Easter Candies Banned Across The Country Still Sold In Some City Stores
NEW YORK (CBSNewYork) -- Will there be something illegal in your kid's Easter basket this year? A popular treat -- banned in the United States -- can still be found widely available across the city.
At the famed Sorriso Salumeria in Astoria, big chocolate eggs are ready to put a smile on someone's face come Easter morning. The owner says he no longer stocks the now illegal "Kinder Eggs," filled with a toy surprise inside.
"It's a minute toy," owner Frank DePaola tells CBS2's Tony Aiello, "and children have a chance of choking on them so they kind of banned them."
Regulators in Washington DC did ban them as a choking hazard for young children, but up and down the streets of the city it's easy to find stores that sell the small "surprise" eggs.
Some parents think the ban is well-intentioned nonsense.
"It's really ridiculous," Astoria resident Diana Gabriel said. "My son has had these. You know, it's fine. Nothing's gonna happen."
The little egg is a welcomed treat for her son Enzo, who turns six on Thursday. Diana says he's had many of the candies while visiting family in Europe where they're wildly popular.
The chocolate eggs with the surprise inside are legal in Canada, which sometimes leads to a surprise at the border instead.
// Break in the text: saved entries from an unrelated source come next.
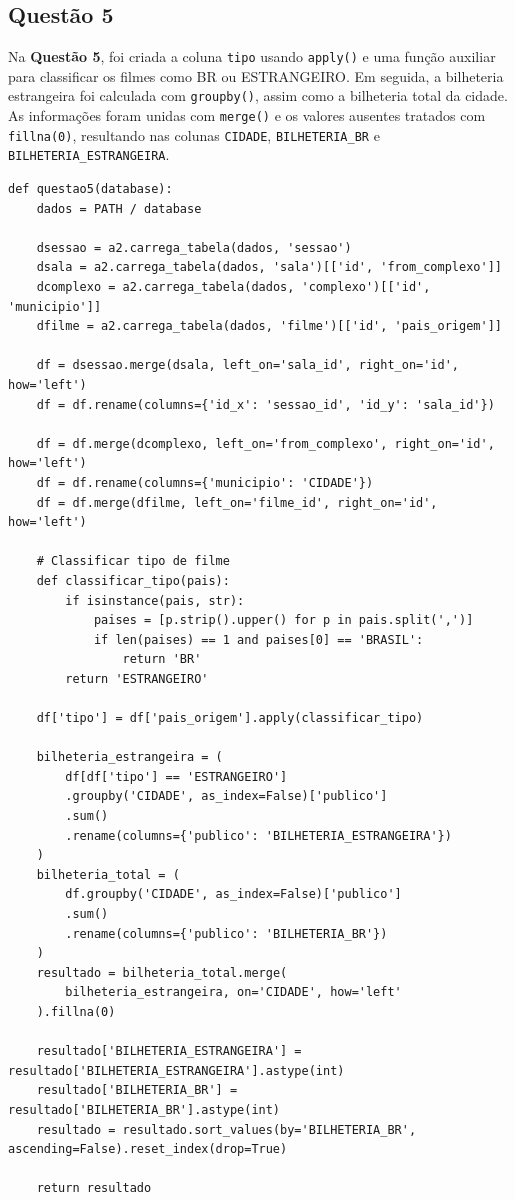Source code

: \documentclass{article}
\begin{document}
\subsection*{Questão 5}
\linespread{1.5}
Na \textbf{Questão 5}, foi criada a coluna \texttt{tipo} usando \texttt{apply()} e uma função auxiliar para classificar os filmes como BR ou ESTRANGEIRO. Em seguida, a bilheteria estrangeira foi calculada com \texttt{groupby()}, assim como a bilheteria total da cidade. As informações foram unidas com \texttt{merge()} e os valores ausentes tratados com \texttt{fillna(0)}, resultando nas colunas \texttt{CIDADE}, \texttt{BILHETERIA\_BR} e \texttt{BILHETERIA\_ESTRANGEIRA}.
\linespread{1}
\begin{lstlisting}
def questao5(database):
    dados = PATH / database

    dsessao = a2.carrega_tabela(dados, 'sessao')
    dsala = a2.carrega_tabela(dados, 'sala')[['id', 'from_complexo']]
    dcomplexo = a2.carrega_tabela(dados, 'complexo')[['id', 'municipio']]
    dfilme = a2.carrega_tabela(dados, 'filme')[['id', 'pais_origem']]

    df = dsessao.merge(dsala, left_on='sala_id', right_on='id', how='left')
    df = df.rename(columns={'id_x': 'sessao_id', 'id_y': 'sala_id'})

    df = df.merge(dcomplexo, left_on='from_complexo', right_on='id', how='left')
    df = df.rename(columns={'municipio': 'CIDADE'})
    df = df.merge(dfilme, left_on='filme_id', right_on='id', how='left')

    # Classificar tipo de filme
    def classificar_tipo(pais):
        if isinstance(pais, str):
            paises = [p.strip().upper() for p in pais.split(',')]
            if len(paises) == 1 and paises[0] == 'BRASIL':
                return 'BR'
        return 'ESTRANGEIRO'

    df['tipo'] = df['pais_origem'].apply(classificar_tipo)

    bilheteria_estrangeira = (
        df[df['tipo'] == 'ESTRANGEIRO']
        .groupby('CIDADE', as_index=False)['publico']
        .sum()
        .rename(columns={'publico': 'BILHETERIA_ESTRANGEIRA'})
    )
    bilheteria_total = (
        df.groupby('CIDADE', as_index=False)['publico']
        .sum()
        .rename(columns={'publico': 'BILHETERIA_BR'})
    )
    resultado = bilheteria_total.merge(
        bilheteria_estrangeira, on='CIDADE', how='left'
    ).fillna(0)

    resultado['BILHETERIA_ESTRANGEIRA'] = resultado['BILHETERIA_ESTRANGEIRA'].astype(int)
    resultado['BILHETERIA_BR'] = resultado['BILHETERIA_BR'].astype(int)
    resultado = resultado.sort_values(by='BILHETERIA_BR', ascending=False).reset_index(drop=True)

    return resultado

\end{lstlisting}
\end{document}

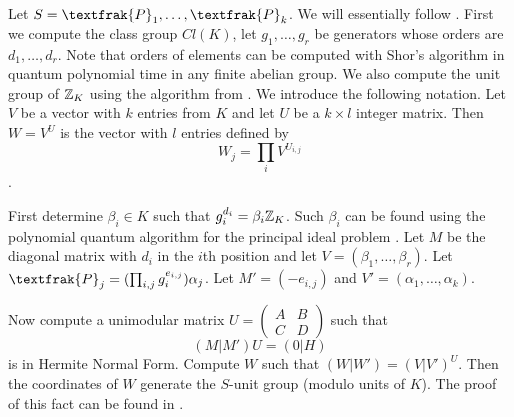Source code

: Let $S=\textfrak{P}_1,\dots,\textfrak{P}_k$. We will essentially follow \cite[Algorithm 6.1]{simon2002solving}. First we compute the class group $Cl(K)$, let $g_1,\dots,g_r$ be generators whose orders are $d_1,\dots,d_r$. Note that orders of elements can be computed with Shor's algorithm in quantum polynomial time in any finite  abelian group. We also compute the unit group of $\mathbb{Z}_K$ using the algorithm from \cite{eisentrager2014quantum}. We introduce the following notation. Let $V$ be a vector with $k$ entries from $K$ and let $U$ be a $k\times l$ integer matrix. Then $W=V^U$ is the vector with $l$ entries defined by 
$$W_j=\prod_i V^{U_{i,j}}$$.

First determine $\beta_i\in K$ such that $g_i^{d_i}=\beta_i \mathbb{Z}_K$. Such $\beta_i$ can be found using the polynomial quantum algorithm for the principal ideal problem \cite{biasse2016efficient}. Let $M$ be the diagonal matrix with $d_i$ in the $i$th position and let $V=(\beta_1,\dots,\beta_r)$. Let $\textfrak{P}_j= (\prod_{i,j} g_i^{e_{i,j}})\alpha_j$. Let $M'=(-e_{i,j})$ and $V'=(\alpha_1,\dots,\alpha_k)$.

Now compute a unimodular matrix $U=\begin{pmatrix}
A&B \\
C&D
\end{pmatrix}$ such that 
$$(M|M')U=(0|H)$$ is in Hermite Normal Form. Compute $W$ such that $(W|W')=(V|V')^U$. Then the coordinates of $W$ generate the $S$-unit group (modulo units of $K$). The proof of this fact can be found in \cite[Section 6]{simon2002solving}. 

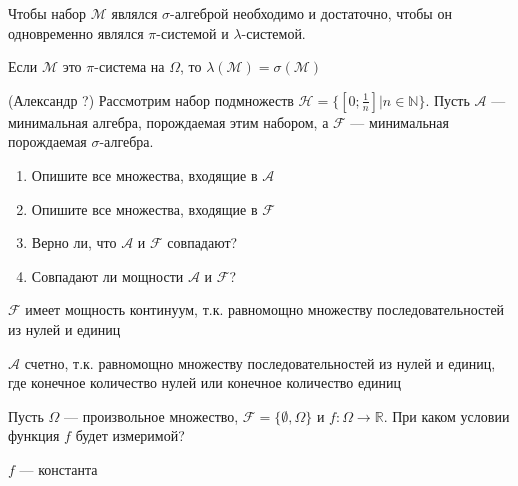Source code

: \begin{problem}
Чтобы набор $\mathcal{M}$ являлся $\sigma$-алгеброй необходимо и
достаточно, чтобы он одновременно являлся $\pi$-системой и
$\lambda$-системой.

\begin{sol}

\end{sol}
\end{problem}

\begin{problem}
Если $\mathcal{M}$ это $\pi$-система на $\Omega$, то
$\lambda(\mathcal{M})=\sigma(\mathcal{M})$

\begin{sol}

\end{sol}
\end{problem}

\begin{problem}
(Александр ?) Рассмотрим набор подмножеств
$\mathcal{H}=\{[0;\frac{1}{n}]|n\in \mathbb{N}\}$. Пусть
$\mathcal{A}$ — минимальная алгебра, порождаемая этим набором, а
$\mathcal{F}$ — минимальная
порождаемая $\sigma$-алгебра.
\begin{enumerate}
\item Опишите все множества, входящие в $\mathcal{A}$
\item  Опишите все множества, входящие в $\mathcal{F}$
\item  Верно ли, что $\mathcal{A}$ и $\mathcal{F}$ совпадают?
\item Совпадают ли мощности $\mathcal{A}$ и $\mathcal{F}$?
\end{enumerate}


\begin{sol}

$\mathcal{F}$ имеет мощность континуум, т.к. равномощно множеству последовательностей из нулей и единиц

$\mathcal{A}$ счетно, т.к. равномощно множеству последовательностей из нулей и единиц, где конечное количество нулей или конечное количество единиц

\end{sol}
\end{problem}

\begin{problem}
Пусть $\Omega$ — произвольное множество,
$\mathcal{F}=\{\emptyset,\Omega\}$ и $f:\Omega\rightarrow
\mathbb{R}$. При
каком условии функция $f$ будет измеримой?

\begin{sol}
$f$ — константа
\end{sol}
\end{problem}

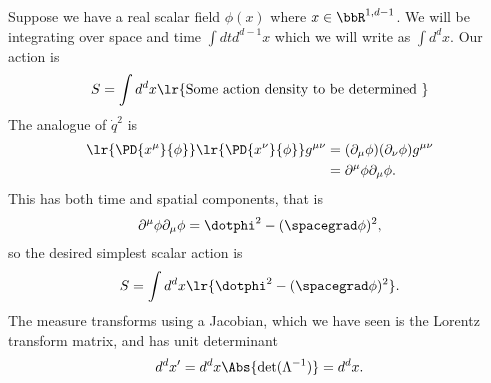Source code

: Suppose we have a real scalar field \( \phi(x) \) where \( x \in \bbR^{1,d-1} \).  We will be integrating over space and time \( \int dt d^{d-1} x \) which we will write as \( \int d^d x \).  Our action is
\begin{equation}\label{eqn:qftLecture3:400}
S = \int d^d x \lr{ \text{Some action density to be determined } }
\end{equation}
The analogue of \( \dot{q}^2 \) is
\begin{equation}\label{eqn:qftLecture3:420}
\begin{aligned}
\lr{ \PD{x^\mu}{\phi} }
\lr{ \PD{x^\nu}{\phi} }
g^{\mu\nu}
&=
(\partial_\mu \phi) (\partial_\nu \phi) g^{\mu\nu} \\
&= \partial^\mu \phi \partial_\mu \phi.
\end{aligned}
\end{equation}
This has both time and spatial components, that is
\begin{equation}\label{eqn:qftLecture3:440}
\partial^\mu \phi \partial_\mu \phi =
\dotphi^2 - (\spacegrad \phi)^2,
\end{equation}
so the desired simplest scalar action is
\begin{equation}\label{eqn:qftLecture3:460}
S = \int d^d x \lr{ \dotphi^2 - (\spacegrad \phi)^2 }.
\end{equation}
The measure transforms using a Jacobian, which we have seen is the Lorentz transform matrix, and has unit determinant
\begin{equation}\label{eqn:qftLecture3:480}
d^d x' = d^d x \Abs{ \det( \Lambda^{-1} ) } = d^d x.
\end{equation}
Travelers trying to bring Kinder Eggs into the United States have been detained, and thousands of the treats have been confiscated since the ban went into effect.
But somehow, someone who has a confection connection manages to smuggle them into the States.
DePaola says a man comes into his shop from time to time offering him the forbidden candy for sale, but he simply doesn't buy them.
"It's not worth the fine," he says.
Fans of the eggs have hatched a plan -- an online petition -- asking the feds to back off the ban on the sweet treats with the toy surprise.